Steps used to achieve the POC:
Search for the CVs(PDF or Word file which resides in One drive or local) and search for anything in the content using Kibana. For example location worked or the previous company,etc.,
- Install JDB 1.8
- Set Java home path
https://www.elastic.co/downloads - to download the servers
- Start the Elastic search server
- Start the Kibana server
- Verify once the servers are started using the below link
Link - http://localhost:5601
https://fscrawler.readthedocs.io/en/latest/installation.html - to download the server
- open command prompt and navigate to the fscrawler folder, then type - .\bin\fscrawler job1
- It will ask whether we can create "Do you want to create it (Y/N)?" - type "Y"
- Now we have to change the configuration of the folder to read the files
For example, Navigate to the folder "C:\Users\jesumanij.fscrawler\job1_settings.yaml" and edit the below.
Old : url: "\tmp\es"
New : url: "C:\Users\jesumanij\CV" (don't use the desktop)
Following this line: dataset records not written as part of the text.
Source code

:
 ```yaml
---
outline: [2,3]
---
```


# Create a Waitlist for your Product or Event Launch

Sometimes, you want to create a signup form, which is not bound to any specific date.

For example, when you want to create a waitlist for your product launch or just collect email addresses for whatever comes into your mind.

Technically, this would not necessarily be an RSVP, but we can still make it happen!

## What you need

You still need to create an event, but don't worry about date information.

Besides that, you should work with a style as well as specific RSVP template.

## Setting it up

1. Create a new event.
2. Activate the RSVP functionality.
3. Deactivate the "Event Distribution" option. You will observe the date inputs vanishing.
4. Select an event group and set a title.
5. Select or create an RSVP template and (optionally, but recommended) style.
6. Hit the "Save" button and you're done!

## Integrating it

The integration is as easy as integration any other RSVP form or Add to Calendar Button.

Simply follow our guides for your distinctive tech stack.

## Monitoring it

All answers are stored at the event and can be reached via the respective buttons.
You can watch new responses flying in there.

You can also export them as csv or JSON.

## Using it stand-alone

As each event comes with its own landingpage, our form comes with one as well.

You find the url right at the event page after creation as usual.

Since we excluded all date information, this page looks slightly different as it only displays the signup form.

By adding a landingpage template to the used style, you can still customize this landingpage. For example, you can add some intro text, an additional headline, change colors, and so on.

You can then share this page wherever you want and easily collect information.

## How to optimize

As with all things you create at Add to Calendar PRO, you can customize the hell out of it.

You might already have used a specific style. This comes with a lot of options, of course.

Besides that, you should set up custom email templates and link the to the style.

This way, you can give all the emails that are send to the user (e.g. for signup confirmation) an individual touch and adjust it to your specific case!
Make sure the above folder exists and paste all the files( in our case all CVs) inside the above location
Now again start the FSCrawler with the same command
Create Index pattern:
Kibana-> Management ->Index Patterns -> Create index pattern -> type "job1"(the same keyword we used while starting the FSCrawler) in the index pattern input -> Click Next -> Choose "file.created" and click "Create index pattern"
Search for the CVs:
Click the drop down in the left and choose "job1"
make sure right top is having the value "Year to date" to show all date since beginning
Then we can add the below available fields on the left hand side based on the requirement
content, file.filename, file.extension, file.url, file.filesize, etc.,
Refresh the files in the Folder to be available for search:
- add the new files in the location (in our case its "C:\Users\jesumanij\CV" )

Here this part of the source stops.